▸ INSTRUCTIONS FOR THE TASK: Restate word for word every entry that appears below, skipping its pictures.

[Start of Attachment]

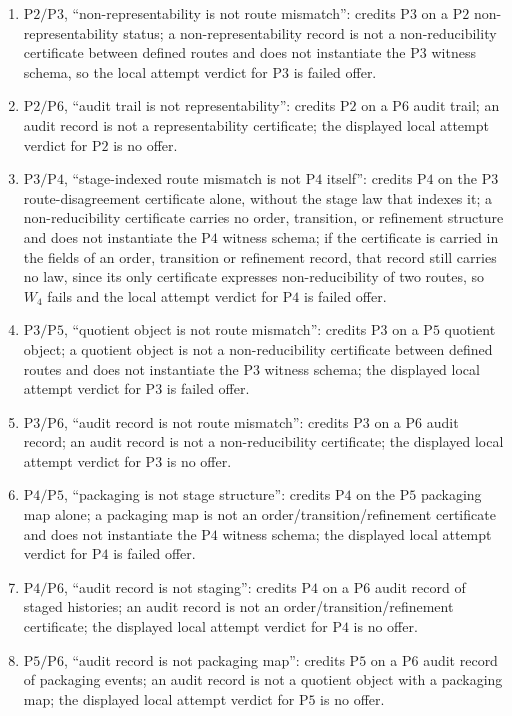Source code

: \documentclass[11pt]{article}
\theoremstyle{definition}
\newcommand{\Ptwo}{\ensuremath{\mathrm{P2}}}
\newcommand{\Pthree}{\ensuremath{\mathrm{P3}}}
\newcommand{\Pfour}{\ensuremath{\mathrm{P4}}}
\newcommand{\Pfive}{\ensuremath{\mathrm{P5}}}
\newcommand{\Psix}{\ensuremath{\mathrm{P6}}}
\begin{document}
\begin{enumerate}[topsep=2pt,itemsep=2pt,label=\textup{(\arabic*)}]
    credits \Ptwo{} on \Pfour{} stage content; a representability certificate
    with realization relation is required, and stage variation supplies none, so
    the local attempt verdict for \Ptwo{} is no offer.
  \item \(\Ptwo{}/\Pthree{}\), ``non-representability is not route mismatch'':
    credits \Pthree{} on a \Ptwo{} non-representability status; a
    non-representability record is not a non-reducibility certificate between
    defined routes and does not instantiate the \Pthree{} witness schema, so the
    local attempt verdict for \Pthree{} is failed offer.
  \item \(\Ptwo{}/\Psix{}\), ``audit trail is not representability'': credits
    \Ptwo{} on a \Psix{} audit trail; an audit record is not a representability
    certificate; the displayed local attempt verdict for \Ptwo{} is no offer.
  \item \(\Pthree{}/\Pfour{}\), ``stage-indexed route mismatch is not \Pfour{}
    itself'': credits \Pfour{} on the \Pthree{} route-disagreement certificate
    alone, without the stage law that indexes it; a non-reducibility
    certificate carries no order, transition, or
    refinement structure and does not instantiate the \Pfour{} witness schema;
    if the certificate is carried in the fields of an order, transition or
    refinement record, that record still carries no law, since its only
    certificate expresses non-reducibility of two routes, so \(W_4\) fails and
    the local attempt verdict for \Pfour{} is failed offer.
  \item \(\Pthree{}/\Pfive{}\), ``quotient object is not route mismatch'':
    credits \Pthree{} on a \Pfive{} quotient object; a quotient object is not a
    non-reducibility certificate between defined routes and does not instantiate
    the \Pthree{} witness schema; the displayed local attempt verdict for \Pthree{} is
    failed offer.
  \item \(\Pthree{}/\Psix{}\), ``audit record is not route mismatch'': credits
    \Pthree{} on a \Psix{} audit record; an audit record is not a
    non-reducibility certificate; the displayed local attempt verdict for \Pthree{} is
    no offer.
  \item \(\Pfour{}/\Pfive{}\), ``packaging is not stage structure'': credits
    \Pfour{} on the \Pfive{} packaging map alone; a packaging map is not an
    order/transition/refinement certificate and does not instantiate the
    \Pfour{} witness schema; the displayed local attempt verdict for \Pfour{} is failed offer.
  \item \(\Pfour{}/\Psix{}\), ``audit record is not staging'': credits \Pfour{}
    on a \Psix{} audit record of staged histories; an audit record is not an
    order/transition/refinement certificate; the displayed local attempt verdict for \Pfour{} is
    no offer.
  \item \(\Pfive{}/\Psix{}\), ``audit record is not packaging map'': credits
    \Pfive{} on a \Psix{} audit record of packaging events; an audit record is
    not a quotient object with a packaging map; the displayed local attempt verdict for \Pfive{} is
    no offer.
\end{enumerate}
\end{document}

[End of Attachment]

▸ WRITTEN ANSWER:
Source code

: \documentclass[11pt]{article}
\theoremstyle{definition}
\newcommand{\Ptwo}{\ensuremath{\mathrm{P2}}}
\newcommand{\Pthree}{\ensuremath{\mathrm{P3}}}
\newcommand{\Pfour}{\ensuremath{\mathrm{P4}}}
\newcommand{\Pfive}{\ensuremath{\mathrm{P5}}}
\newcommand{\Psix}{\ensuremath{\mathrm{P6}}}
\begin{document}
\begin{enumerate}[topsep=2pt,itemsep=2pt,label=\textup{(\arabic*)}]
    credits \Ptwo{} on \Pfour{} stage content; a representability certificate
    with realization relation is required, and stage variation supplies none, so
    the local attempt verdict for \Ptwo{} is no offer.
  \item \(\Ptwo{}/\Pthree{}\), ``non-representability is not route mismatch'':
    credits \Pthree{} on a \Ptwo{} non-representability status; a
    non-representability record is not a non-reducibility certificate between
    defined routes and does not instantiate the \Pthree{} witness schema, so the
    local attempt verdict for \Pthree{} is failed offer.
  \item \(\Ptwo{}/\Psix{}\), ``audit trail is not representability'': credits
    \Ptwo{} on a \Psix{} audit trail; an audit record is not a representability
    certificate; the displayed local attempt verdict for \Ptwo{} is no offer.
  \item \(\Pthree{}/\Pfour{}\), ``stage-indexed route mismatch is not \Pfour{}
    itself'': credits \Pfour{} on the \Pthree{} route-disagreement certificate
    alone, without the stage law that indexes it; a non-reducibility
    certificate carries no order, transition, or
    refinement structure and does not instantiate the \Pfour{} witness schema;
    if the certificate is carried in the fields of an order, transition or
    refinement record, that record still carries no law, since its only
    certificate expresses non-reducibility of two routes, so \(W_4\) fails and
    the local attempt verdict for \Pfour{} is failed offer.
  \item \(\Pthree{}/\Pfive{}\), ``quotient object is not route mismatch'':
    credits \Pthree{} on a \Pfive{} quotient object; a quotient object is not a
    non-reducibility certificate between defined routes and does not instantiate
    the \Pthree{} witness schema; the displayed local attempt verdict for \Pthree{} is
    failed offer.
  \item \(\Pthree{}/\Psix{}\), ``audit record is not route mismatch'': credits
    \Pthree{} on a \Psix{} audit record; an audit record is not a
    non-reducibility certificate; the displayed local attempt verdict for \Pthree{} is
    no offer.
  \item \(\Pfour{}/\Pfive{}\), ``packaging is not stage structure'': credits
    \Pfour{} on the \Pfive{} packaging map alone; a packaging map is not an
    order/transition/refinement certificate and does not instantiate the
    \Pfour{} witness schema; the displayed local attempt verdict for \Pfour{} is failed offer.
  \item \(\Pfour{}/\Psix{}\), ``audit record is not staging'': credits \Pfour{}
    on a \Psix{} audit record of staged histories; an audit record is not an
    order/transition/refinement certificate; the displayed local attempt verdict for \Pfour{} is
    no offer.
  \item \(\Pfive{}/\Psix{}\), ``audit record is not packaging map'': credits
    \Pfive{} on a \Psix{} audit record of packaging events; an audit record is
    not a quotient object with a packaging map; the displayed local attempt verdict for \Pfive{} is
    no offer.
\end{enumerate}
\end{document}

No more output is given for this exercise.